Ini sudah sepekan sejak kejadian itu—beruntung kemarahan Yoongi oppa tidak berlanjut. Dia hanya bersikap apatis malam itu, lalu keesokan paginya dia kembali seperti biasa. Dan satu yang dapat ku pahami..
.. reaksi—yang tidak seharusnya—Yoongi oppa malam itu hanya karena dia cemas, dan merasa memiliki tanggungjawab besar atas diriku selama jauh dari jangkauan mommy dan daddy.
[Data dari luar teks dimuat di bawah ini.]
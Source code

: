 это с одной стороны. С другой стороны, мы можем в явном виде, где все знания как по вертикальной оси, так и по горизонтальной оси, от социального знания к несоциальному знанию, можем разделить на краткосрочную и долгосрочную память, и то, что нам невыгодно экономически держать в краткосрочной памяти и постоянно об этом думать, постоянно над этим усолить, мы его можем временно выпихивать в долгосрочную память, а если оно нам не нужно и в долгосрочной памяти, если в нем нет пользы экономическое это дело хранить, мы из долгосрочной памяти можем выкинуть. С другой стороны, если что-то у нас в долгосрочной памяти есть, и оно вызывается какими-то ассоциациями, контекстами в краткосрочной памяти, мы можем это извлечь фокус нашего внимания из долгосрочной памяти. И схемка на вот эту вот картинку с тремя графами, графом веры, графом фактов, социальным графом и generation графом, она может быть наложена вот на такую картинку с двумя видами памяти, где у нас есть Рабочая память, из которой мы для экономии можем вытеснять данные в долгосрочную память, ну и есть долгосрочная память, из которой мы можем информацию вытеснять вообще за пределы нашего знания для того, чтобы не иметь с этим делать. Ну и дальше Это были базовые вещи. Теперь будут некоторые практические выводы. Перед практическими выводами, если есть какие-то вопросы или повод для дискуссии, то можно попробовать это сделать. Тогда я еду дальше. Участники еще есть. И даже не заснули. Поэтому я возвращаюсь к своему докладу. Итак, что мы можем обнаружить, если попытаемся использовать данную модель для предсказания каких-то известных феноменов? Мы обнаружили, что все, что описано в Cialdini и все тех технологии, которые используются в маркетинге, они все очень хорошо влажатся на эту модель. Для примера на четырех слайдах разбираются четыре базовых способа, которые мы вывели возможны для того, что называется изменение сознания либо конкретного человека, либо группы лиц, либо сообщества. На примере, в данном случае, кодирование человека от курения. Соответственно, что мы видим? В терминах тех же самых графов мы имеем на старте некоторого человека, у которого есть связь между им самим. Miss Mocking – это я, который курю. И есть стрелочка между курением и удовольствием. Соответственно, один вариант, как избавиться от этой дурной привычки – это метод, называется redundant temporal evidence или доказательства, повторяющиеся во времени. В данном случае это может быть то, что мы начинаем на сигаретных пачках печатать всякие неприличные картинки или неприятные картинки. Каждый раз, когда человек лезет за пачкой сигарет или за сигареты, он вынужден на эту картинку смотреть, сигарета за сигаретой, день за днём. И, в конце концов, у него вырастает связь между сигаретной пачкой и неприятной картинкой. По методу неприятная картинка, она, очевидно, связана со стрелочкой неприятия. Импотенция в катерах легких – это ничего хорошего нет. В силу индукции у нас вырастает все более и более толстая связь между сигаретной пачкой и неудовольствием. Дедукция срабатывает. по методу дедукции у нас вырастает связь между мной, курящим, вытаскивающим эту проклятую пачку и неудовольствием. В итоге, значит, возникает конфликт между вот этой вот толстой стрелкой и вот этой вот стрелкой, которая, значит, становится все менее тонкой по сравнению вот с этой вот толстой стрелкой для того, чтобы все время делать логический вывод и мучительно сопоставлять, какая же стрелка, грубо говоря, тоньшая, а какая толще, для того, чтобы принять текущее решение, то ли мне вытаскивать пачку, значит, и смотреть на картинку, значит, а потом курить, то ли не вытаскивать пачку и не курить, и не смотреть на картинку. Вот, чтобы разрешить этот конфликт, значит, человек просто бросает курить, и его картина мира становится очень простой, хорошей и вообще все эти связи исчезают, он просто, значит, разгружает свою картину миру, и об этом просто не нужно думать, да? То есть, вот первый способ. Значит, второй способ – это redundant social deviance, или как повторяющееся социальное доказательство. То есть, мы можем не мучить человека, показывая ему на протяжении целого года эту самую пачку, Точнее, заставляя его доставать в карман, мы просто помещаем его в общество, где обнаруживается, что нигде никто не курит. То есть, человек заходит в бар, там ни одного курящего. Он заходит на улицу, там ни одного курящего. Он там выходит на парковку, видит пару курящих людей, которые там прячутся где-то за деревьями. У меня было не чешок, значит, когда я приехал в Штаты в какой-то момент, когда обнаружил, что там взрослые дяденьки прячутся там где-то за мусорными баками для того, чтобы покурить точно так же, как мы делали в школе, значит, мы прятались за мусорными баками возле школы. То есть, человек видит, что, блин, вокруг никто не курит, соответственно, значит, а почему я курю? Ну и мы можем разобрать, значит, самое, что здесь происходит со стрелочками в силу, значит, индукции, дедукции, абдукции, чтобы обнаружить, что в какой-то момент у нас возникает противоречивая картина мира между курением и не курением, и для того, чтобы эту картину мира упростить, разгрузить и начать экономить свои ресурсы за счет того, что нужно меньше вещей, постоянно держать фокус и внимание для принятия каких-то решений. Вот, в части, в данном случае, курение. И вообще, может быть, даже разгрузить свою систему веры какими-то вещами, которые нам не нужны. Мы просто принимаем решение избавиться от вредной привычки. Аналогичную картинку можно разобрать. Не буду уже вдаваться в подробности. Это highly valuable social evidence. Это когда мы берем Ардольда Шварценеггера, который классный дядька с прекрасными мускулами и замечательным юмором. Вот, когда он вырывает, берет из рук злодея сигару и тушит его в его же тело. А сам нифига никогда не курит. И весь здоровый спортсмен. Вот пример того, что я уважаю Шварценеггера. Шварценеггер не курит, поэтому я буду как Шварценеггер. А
Aku teramat mengerti. Tapi tetap saja aku tidak bisa memberitahu perihal Jisoo kepada Yoongi oppa. Aku ingin takdir berjalan semestinya—sebab bagaimanapun Jisoo adalah jembatanku untuk memiliki hubungan intens dengan Jimin.
Minggu lalu tidak terlalu berat untuk ku lalui, hanya sedikit kejadian di hari pertama—lalu selebihnya hari-hariku tenang dari gangguan siapapun. Termasuk Jungkook, pun Jimin. Aku belum mendapatkan moment apapun lagi dengannya sejak terakhir kali di kelas taekwondo hari itu—hanya bertatapan kilas.
Tapi agaknya aku harus bersiap untuk minggu ini—banyak kejadian besar yang akan aku terima mulai hari ini. Salah satunya adalah.. aku akan saling mengenal dengan Jimin tepat di hari ini.
Seharusnya begitu.
Aku baru memasukkan suapan pertama ke dalam mulut, tatkala sebuah tangan terulur lalu menuangkan cairan berwarna merah pada nasi di atas piringku, berikut sisa minuman berperisa strawberry itu ikut merusak semua lauknya pula.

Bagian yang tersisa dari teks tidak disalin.